***** INFORMATION GIVEN
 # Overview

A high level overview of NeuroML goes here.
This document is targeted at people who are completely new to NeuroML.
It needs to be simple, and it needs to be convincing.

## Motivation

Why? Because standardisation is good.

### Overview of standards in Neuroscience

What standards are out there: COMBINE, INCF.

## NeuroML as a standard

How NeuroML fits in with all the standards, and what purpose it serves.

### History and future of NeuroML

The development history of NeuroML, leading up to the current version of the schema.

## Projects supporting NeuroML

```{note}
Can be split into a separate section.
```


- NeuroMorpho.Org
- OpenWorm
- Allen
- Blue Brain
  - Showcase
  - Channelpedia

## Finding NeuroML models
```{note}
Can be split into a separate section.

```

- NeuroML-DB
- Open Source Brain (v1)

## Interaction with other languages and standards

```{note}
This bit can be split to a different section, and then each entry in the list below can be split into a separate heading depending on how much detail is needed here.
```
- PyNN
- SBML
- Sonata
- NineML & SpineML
**********
Copy the records above exactly as written.

 # Overview

A high level overview of NeuroML goes here.
This document is targeted at people who are completely new to NeuroML.
It needs to be simple, and it needs to be convincing.

## Motivation

Why? Because standardisation is good.

### Overview of standards in Neuroscience

What standards are out there: COMBINE, INCF.

## NeuroML as a standard

How NeuroML fits in with all the standards, and what purpose it serves.

### History and future of NeuroML

The development history of NeuroML, leading up to the current version of the schema.

## Projects supporting NeuroML

```{note}
Can be split into a separate section.
```


- NeuroMorpho.Org
- OpenWorm
- Allen
- Blue Brain
  - Showcase
  - Channelpedia

## Finding NeuroML models
```{note}
Can be split into a separate section.

```

- NeuroML-DB
- Open Source Brain (v1)

## Interaction with other languages and standards

```{note}
This bit can be split to a different section, and then each entry in the list below can be split into a separate heading depending on how much detail is needed here.
```
- PyNN
- SBML
- Sonata
- NineML & SpineML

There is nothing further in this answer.